- Problem details
Write out each line exactly, starting with the one containing "робота методу буде" and stopping after the last line of the listing below.

- Record excerpts
------

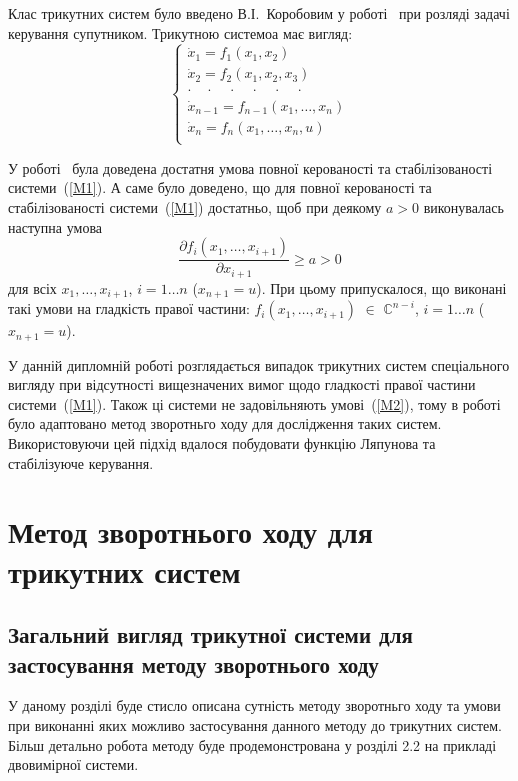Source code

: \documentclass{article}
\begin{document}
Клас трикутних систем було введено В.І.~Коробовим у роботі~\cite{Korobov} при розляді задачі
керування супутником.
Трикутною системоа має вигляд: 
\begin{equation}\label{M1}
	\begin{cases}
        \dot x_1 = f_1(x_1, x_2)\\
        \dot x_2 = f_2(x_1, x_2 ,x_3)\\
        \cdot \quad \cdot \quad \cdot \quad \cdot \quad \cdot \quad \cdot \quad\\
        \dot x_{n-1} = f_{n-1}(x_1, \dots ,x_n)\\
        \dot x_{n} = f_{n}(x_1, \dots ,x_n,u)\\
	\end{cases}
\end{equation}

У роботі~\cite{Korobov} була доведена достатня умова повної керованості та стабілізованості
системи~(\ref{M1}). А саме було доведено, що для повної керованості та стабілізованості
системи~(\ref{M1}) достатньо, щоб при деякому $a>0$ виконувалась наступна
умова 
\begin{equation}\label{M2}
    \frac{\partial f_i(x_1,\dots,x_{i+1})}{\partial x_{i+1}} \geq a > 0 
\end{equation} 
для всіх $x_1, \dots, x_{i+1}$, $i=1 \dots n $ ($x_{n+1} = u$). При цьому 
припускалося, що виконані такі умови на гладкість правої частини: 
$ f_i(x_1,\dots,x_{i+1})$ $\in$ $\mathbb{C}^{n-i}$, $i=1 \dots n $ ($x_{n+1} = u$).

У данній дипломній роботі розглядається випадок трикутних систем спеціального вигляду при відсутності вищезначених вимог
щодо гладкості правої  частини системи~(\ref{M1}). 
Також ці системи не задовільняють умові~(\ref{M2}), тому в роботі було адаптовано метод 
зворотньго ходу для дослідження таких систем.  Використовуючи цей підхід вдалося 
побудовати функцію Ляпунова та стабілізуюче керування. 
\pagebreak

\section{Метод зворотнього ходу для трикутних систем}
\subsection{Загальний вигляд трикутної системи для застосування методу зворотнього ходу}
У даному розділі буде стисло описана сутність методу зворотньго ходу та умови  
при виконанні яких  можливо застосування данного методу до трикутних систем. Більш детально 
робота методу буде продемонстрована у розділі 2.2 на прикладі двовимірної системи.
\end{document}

------

- Result of the exercise
робота методу буде продемонстрована у розділі 2.2 на прикладі двовимірної системи.
\end{document}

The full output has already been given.